My daughter’s badass namesake — and her ties to Ukraine

Michael Roy
Michael Roy
Published in
3 min readFeb 25, 2022
Source: Reuters

I was sitting in my living room last night after Russia launched its invasion of Ukraine, and I find myself thinking about my 2-year-old daughter’s namesake, and how her story led right through the last invasion of Ukraine 80 years ago.

We call our daughter Frankie — but her name is Frances after my baba (grandmother) on my dad’s side. She was born in a Polish village called Snovidovich (which no longer exists) sometime around 1913 — shortly before the First World War.

Edit (2/26/22): my brother learned that Snovidovich does in fact still exist as a small village in north-central Ukraine today.

When the Second World War began and Poland was invaded by Nazi Germany and the Soviet Union, Frances was in her late 20s. As a young Jewish woman living in Soviet-occupied Poland, she already had plenty to fear from the Soviets and the pogroms (anti-Jewish riots) that were common in the region. But even in Soviet territory, she had a pretty good idea of what was happening to Jewish people in Nazi-held Poland.

In 1941, when Germany launched its invasion of the USSR, Frances fled east — trying to stay ahead of the advancing German front. From Poland, she travelled by train, wagon, and foot across the entirety of Ukraine — doing whatever she could to stay ahead of the advancing German army. She was the only one of her six siblings to stay ahead of the rapidly advancing front lines.

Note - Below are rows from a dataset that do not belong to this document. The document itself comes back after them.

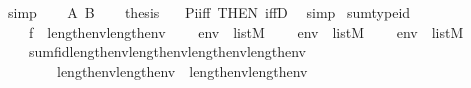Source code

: \begin{isabellebody}
\ simp\isanewline
\ \ \isamarkupfalse%
\ A\ B\isanewline
\ \ \isamarkupfalse%
\ {\isacharquery}{\kern0pt}thesis\ \isamarkupfalse%
\ \ Pi{\isacharunderscore}{\kern0pt}iff\ {\isacharbrackleft}{\kern0pt}THEN\ iffD{}{\isacharbrackright}{\kern0pt}\ \isamarkupfalse%
\ simp\isanewline
{}\isamarkupfalse%
%
\endisatagproof
{\isafoldproof}%
%
\isadelimproof
\isanewline
%
\endisadelimproof
\isanewline
{}\isamarkupfalse%
\ sum{\isacharunderscore}{\kern0pt}type{\isacharunderscore}{\kern0pt}id\ {\isacharcolon}{\kern0pt}\isanewline
\ \ \isanewline
\ \ \ \ {\isachardoublequoteopen}f\ {\isasymin}\ length{\isacharparenleft}{\kern0pt}env{\isacharparenright}{\kern0pt}{\isasymrightarrow}length{\isacharparenleft}{\kern0pt}env{\isacharprime}{\kern0pt}{\isacharparenright}{\kern0pt}{\isachardoublequoteclose}\isanewline
\ \ \ \ {\isachardoublequoteopen}env\ {\isasymin}\ list{\isacharparenleft}{\kern0pt}M{\isacharparenright}{\kern0pt}{\isachardoublequoteclose}\isanewline
\ \ \ \ {\isachardoublequoteopen}env{\isacharprime}{\kern0pt}\ {\isasymin}\ list{\isacharparenleft}{\kern0pt}M{\isacharparenright}{\kern0pt}{\isachardoublequoteclose}\isanewline
\ \ \ \ {\isachardoublequoteopen}env{}\ {\isasymin}\ list{\isacharparenleft}{\kern0pt}M{\isacharparenright}{\kern0pt}{\isachardoublequoteclose}\isanewline
\ \ \isanewline
\ \ \ \ {\isachardoublequoteopen}sum{\isacharparenleft}{\kern0pt}f{\isacharcomma}{\kern0pt}id{\isacharparenleft}{\kern0pt}length{\isacharparenleft}{\kern0pt}env{}{\isacharparenright}{\kern0pt}{\isacharparenright}{\kern0pt}{\isacharcomma}{\kern0pt}length{\isacharparenleft}{\kern0pt}env{\isacharparenright}{\kern0pt}{\isacharcomma}{\kern0pt}length{\isacharparenleft}{\kern0pt}env{\isacharprime}{\kern0pt}{\isacharparenright}{\kern0pt}{\isacharcomma}{\kern0pt}length{\isacharparenleft}{\kern0pt}env{}{\isacharparenright}{\kern0pt}{\isacharparenright}{\kern0pt}\ {\isasymin}\isanewline
\ \ \ \ \ \ \ \ {\isacharparenleft}{\kern0pt}length{\isacharparenleft}{\kern0pt}env{\isacharparenright}{\kern0pt}{\isacharhash}{\kern0pt}{\isacharplus}{\kern0pt}length{\isacharparenleft}{\kern0pt}env{}{\isacharparenright}{\kern0pt}{\isacharparenright}{\kern0pt}\ {\isasymrightarrow}\ {\isacharparenleft}{\kern0pt}length{\isacharparenleft}{\kern0pt}env{\isacharprime}{\kern0pt}{\isacharparenright}{\kern0pt}{\isacharhash}{\kern0pt}{\isacharplus}{\kern0pt}length{\isacharparenleft}{\kern0pt}env{}{\isacharparenright}{\kern0pt}{\isacharparenright}{\kern0pt}{\isachardoublequoteclose}\isanewline

\end{isabellebody}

She made her way through Russia and into Soviet Kazakstan — where she got up to some crazy exploits to survive. She worked on (and stole potatoes from) a Soviet farm (labour camp, really). She became the only woman to work in a men’s only brick factory by challenging the foreman that she could make more bricks in a day than the men. She was a badass who — after the war — took her 2-year-old son (my dad) to try to run the British blockade of Palestine, and eventually made her way to Winnipeg via Pier 21 in Halifax. But those are all tales for another time.

© UNICEF/Ashley Gilbertson. Soldiers and students walk on a street in Krasnohorivka, Donetsk Oblast, Ukraine.

Last night at dinner, we were laughing about the huge mess Frankie made in the living room in just 24 hours. But last night in Ukraine, parents like us are wondering if their supply of diapers and food will last another 24 hours.

The last time Ukraine was invaded and occupied — between June 1941 and September 1944–5.2 million Ukrainians were murdered, died of war-related disease or died of famine. That amounted to 1 in 8 people in Ukraine.

We have no idea how the Russian invasion of Ukraine will end — or what the consequences will be. But we know for certain that the victims of every war are families — just like ours. We know that there’s no virtue in driving people from their homes and starving them.

My baba — Frankie’s great grandmother — survived a war that swept through Ukraine 80 years ago. The only wars that are truly won are the ones that are prevented — and our collective failure to prevent war in Ukraine means that more 20-year-old women named Frances will have to live through what my baba did.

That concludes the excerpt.